Dataset items:
- - - - -
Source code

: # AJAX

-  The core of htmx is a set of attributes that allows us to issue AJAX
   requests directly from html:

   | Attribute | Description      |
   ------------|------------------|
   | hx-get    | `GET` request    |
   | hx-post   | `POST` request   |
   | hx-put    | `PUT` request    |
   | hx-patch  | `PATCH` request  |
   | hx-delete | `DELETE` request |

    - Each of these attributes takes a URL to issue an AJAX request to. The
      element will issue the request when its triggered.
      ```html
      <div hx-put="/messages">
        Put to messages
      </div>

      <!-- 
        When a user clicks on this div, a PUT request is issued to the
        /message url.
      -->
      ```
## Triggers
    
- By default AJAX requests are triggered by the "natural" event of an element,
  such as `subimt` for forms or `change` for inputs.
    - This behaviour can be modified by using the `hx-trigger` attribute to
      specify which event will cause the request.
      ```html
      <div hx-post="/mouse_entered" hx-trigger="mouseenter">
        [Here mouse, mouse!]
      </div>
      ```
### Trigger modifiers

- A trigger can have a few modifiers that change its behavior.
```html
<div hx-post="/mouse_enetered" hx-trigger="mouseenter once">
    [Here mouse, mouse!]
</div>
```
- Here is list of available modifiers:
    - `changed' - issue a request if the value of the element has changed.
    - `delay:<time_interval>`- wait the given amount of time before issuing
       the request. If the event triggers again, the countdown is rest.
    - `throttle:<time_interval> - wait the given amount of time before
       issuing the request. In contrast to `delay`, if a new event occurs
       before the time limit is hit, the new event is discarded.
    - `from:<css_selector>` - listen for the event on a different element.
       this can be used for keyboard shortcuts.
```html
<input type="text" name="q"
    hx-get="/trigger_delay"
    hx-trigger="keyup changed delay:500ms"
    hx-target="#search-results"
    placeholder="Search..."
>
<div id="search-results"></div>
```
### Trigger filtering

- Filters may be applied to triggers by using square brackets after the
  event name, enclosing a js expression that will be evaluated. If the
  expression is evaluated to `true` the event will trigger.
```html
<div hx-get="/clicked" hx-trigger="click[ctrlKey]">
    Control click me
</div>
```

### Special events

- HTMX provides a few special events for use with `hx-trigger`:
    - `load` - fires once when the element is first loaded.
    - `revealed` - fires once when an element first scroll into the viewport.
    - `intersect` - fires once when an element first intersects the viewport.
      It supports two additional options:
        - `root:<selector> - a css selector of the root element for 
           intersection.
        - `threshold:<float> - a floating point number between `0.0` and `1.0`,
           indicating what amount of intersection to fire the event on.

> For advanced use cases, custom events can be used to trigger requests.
- - - - -
**Your assignment**.
Give back, word for word, the lines of the records that run from the one holding "- HTMX provides" to the very last.

**Solution to this task**.
- HTMX provides a few special events for use with `hx-trigger`:
    - `load` - fires once when the element is first loaded.
    - `revealed` - fires once when an element first scroll into the viewport.
    - `intersect` - fires once when an element first intersects the viewport.
      It supports two additional options:
        - `root:<selector> - a css selector of the root element for 
           intersection.
        - `threshold:<float> - a floating point number between `0.0` and `1.0`,
           indicating what amount of intersection to fire the event on.

> For advanced use cases, custom events can be used to trigger requests.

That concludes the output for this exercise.